• **Task item**: Repetition must be exact and must stop with the line bearing "or misaligned phonemes.". It begins at the first line of the records and includes no pictures.

• **Data shown**:
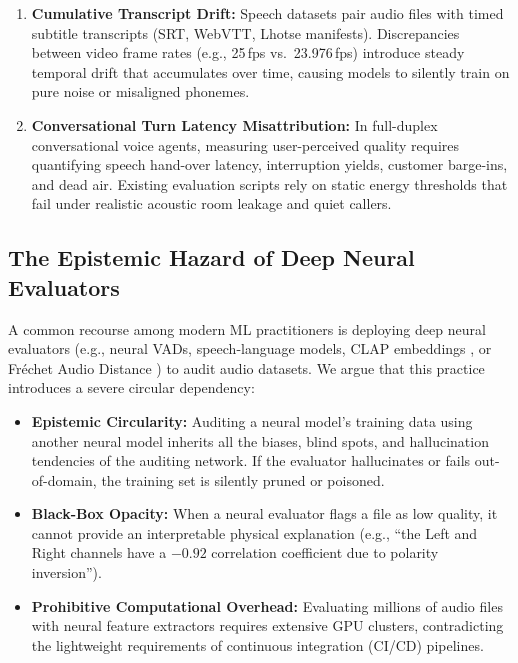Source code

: \documentclass[10pt,journal,compsoc]{IEEEtran}
\begin{document}
\begin{enumerate}
    \item \textbf{Cumulative Transcript Drift:} Speech datasets pair audio files with timed subtitle transcripts (SRT, WebVTT, Lhotse manifests). Discrepancies between video frame rates (e.g., 25\,fps vs.\ 23.976\,fps) introduce steady temporal drift that accumulates over time, causing models to silently train on pure noise or misaligned phonemes.
    \item \textbf{Conversational Turn Latency Misattribution:} In full-duplex conversational voice agents, measuring user-perceived quality requires quantifying speech hand-over latency, interruption yields, customer barge-ins, and dead air. Existing evaluation scripts rely on static energy thresholds that fail under realistic acoustic room leakage and quiet callers.
\end{enumerate}

\subsection{The Epistemic Hazard of Deep Neural Evaluators}
A common recourse among modern ML practitioners is deploying deep neural evaluators (e.g., neural VADs, speech-language models, CLAP embeddings \cite{elizalde2023clap}, or Fr\'echet Audio Distance \cite{kilgour2019frechet}) to audit audio datasets. We argue that this practice introduces a severe circular dependency:
\begin{itemize}
    \item \textbf{Epistemic Circularity:} Auditing a neural model's training data using another neural model inherits all the biases, blind spots, and hallucination tendencies of the auditing network. If the evaluator hallucinates or fails out-of-domain, the training set is silently pruned or poisoned.
    \item \textbf{Black-Box Opacity:} When a neural evaluator flags a file as low quality, it cannot provide an interpretable physical explanation (e.g., ``the Left and Right channels have a $-0.92$ correlation coefficient due to polarity inversion'').
    \item \textbf{Prohibitive Computational Overhead:} Evaluating millions of audio files with neural feature extractors requires extensive GPU clusters, contradicting the lightweight requirements of continuous integration (CI/CD) pipelines.
\end{itemize}
\end{document}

• **Exercise result**:
Source code

: \documentclass[10pt,journal,compsoc]{IEEEtran}
\begin{document}
\begin{enumerate}
    \item \textbf{Cumulative Transcript Drift:} Speech datasets pair audio files with timed subtitle transcripts (SRT, WebVTT, Lhotse manifests). Discrepancies between video frame rates (e.g., 25\,fps vs.\ 23.976\,fps) introduce steady temporal drift that accumulates over time, causing models to silently train on pure noise or misaligned phonemes.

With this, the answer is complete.